INPUT RECORDS Start Marker

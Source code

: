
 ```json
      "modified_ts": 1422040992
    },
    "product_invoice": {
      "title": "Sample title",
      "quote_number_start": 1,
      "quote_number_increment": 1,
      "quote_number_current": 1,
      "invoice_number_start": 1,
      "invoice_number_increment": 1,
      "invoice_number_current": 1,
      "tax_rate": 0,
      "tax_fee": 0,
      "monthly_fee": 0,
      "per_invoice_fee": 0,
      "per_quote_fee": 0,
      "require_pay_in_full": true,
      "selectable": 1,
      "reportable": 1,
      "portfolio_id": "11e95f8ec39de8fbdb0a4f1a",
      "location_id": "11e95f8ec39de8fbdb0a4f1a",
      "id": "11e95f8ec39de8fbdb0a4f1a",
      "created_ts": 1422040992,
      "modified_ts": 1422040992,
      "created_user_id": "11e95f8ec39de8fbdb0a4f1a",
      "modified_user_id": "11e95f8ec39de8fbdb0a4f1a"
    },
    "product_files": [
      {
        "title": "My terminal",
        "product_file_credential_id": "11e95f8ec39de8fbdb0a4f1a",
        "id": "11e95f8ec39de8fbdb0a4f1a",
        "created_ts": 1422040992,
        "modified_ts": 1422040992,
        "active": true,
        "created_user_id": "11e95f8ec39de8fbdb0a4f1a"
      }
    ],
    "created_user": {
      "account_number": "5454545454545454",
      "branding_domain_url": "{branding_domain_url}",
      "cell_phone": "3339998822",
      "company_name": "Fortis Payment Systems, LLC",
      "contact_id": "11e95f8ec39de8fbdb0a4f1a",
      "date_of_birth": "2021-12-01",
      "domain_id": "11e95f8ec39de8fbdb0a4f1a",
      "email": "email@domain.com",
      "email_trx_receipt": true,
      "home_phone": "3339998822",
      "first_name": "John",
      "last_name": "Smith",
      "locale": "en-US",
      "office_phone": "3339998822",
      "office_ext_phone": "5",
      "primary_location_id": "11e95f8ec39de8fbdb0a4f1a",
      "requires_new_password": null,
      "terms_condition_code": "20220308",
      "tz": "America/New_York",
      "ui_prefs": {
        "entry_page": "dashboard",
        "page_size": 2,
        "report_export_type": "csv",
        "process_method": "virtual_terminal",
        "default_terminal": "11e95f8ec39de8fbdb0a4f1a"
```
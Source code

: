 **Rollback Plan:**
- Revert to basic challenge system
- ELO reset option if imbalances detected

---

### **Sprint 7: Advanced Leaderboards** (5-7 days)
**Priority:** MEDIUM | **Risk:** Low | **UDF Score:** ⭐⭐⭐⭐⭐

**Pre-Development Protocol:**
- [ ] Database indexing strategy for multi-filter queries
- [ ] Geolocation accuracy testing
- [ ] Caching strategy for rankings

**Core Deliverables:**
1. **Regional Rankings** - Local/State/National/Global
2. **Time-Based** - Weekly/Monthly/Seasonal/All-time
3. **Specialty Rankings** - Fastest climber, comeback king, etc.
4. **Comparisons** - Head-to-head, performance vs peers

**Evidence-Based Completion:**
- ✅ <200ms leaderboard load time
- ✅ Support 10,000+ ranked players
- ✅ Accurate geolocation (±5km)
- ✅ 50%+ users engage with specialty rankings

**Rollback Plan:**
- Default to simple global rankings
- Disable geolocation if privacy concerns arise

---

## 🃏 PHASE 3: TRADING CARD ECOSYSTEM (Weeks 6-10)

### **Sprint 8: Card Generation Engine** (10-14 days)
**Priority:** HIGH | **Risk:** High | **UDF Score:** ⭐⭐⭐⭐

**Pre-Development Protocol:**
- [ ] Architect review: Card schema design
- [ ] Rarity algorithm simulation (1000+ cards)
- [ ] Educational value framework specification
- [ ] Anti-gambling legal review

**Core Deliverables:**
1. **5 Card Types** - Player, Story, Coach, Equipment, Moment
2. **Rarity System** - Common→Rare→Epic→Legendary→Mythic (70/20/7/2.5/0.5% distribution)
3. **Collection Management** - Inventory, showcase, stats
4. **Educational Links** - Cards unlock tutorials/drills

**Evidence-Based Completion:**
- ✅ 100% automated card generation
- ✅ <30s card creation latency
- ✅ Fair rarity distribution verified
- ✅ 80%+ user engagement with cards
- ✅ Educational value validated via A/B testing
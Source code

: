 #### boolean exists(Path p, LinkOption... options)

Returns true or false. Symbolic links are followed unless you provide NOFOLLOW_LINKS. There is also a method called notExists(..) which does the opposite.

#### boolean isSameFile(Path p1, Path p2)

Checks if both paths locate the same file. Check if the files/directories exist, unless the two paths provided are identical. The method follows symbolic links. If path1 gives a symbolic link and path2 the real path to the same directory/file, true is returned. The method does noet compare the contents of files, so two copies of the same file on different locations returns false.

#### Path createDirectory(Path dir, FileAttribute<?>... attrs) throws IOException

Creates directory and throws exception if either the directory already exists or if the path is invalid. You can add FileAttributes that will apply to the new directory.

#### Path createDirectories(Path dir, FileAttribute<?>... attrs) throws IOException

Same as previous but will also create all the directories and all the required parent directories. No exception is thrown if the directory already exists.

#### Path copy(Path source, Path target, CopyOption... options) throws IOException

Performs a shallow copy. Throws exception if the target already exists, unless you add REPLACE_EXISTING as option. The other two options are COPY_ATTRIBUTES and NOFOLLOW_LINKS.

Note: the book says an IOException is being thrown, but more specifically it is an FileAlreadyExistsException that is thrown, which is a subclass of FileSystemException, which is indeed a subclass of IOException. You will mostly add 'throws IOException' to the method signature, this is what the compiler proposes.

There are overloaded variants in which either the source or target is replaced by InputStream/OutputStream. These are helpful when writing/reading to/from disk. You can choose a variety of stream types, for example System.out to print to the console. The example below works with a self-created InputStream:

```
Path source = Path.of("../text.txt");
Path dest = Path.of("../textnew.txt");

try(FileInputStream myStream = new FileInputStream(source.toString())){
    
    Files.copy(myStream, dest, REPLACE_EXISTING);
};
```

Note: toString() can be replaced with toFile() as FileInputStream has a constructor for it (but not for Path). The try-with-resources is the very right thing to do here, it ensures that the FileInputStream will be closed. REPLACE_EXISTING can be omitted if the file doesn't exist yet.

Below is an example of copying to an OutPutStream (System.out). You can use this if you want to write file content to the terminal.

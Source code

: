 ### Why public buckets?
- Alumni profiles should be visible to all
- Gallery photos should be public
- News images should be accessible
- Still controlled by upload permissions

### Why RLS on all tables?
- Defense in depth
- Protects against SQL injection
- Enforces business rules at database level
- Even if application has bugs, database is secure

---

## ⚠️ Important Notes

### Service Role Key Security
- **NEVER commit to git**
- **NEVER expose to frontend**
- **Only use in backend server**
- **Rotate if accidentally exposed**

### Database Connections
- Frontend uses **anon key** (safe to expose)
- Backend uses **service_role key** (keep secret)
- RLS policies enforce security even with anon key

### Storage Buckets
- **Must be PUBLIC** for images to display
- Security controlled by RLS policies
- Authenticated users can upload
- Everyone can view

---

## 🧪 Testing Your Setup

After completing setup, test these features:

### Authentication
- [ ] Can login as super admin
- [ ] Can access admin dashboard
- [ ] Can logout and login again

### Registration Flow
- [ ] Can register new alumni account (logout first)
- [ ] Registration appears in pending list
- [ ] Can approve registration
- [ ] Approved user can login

INPUT RECORDS End Marker

* WHAT YOU HAVE TO DO: Scan the lines above for the word "Risk". Return each one that has it.

* EXERCISE SOLUTION:
**Priority:** MEDIUM | **Risk:** Low | **UDF Score:** ⭐⭐⭐⭐⭐
**Priority:** HIGH | **Risk:** High | **UDF Score:** ⭐⭐⭐⭐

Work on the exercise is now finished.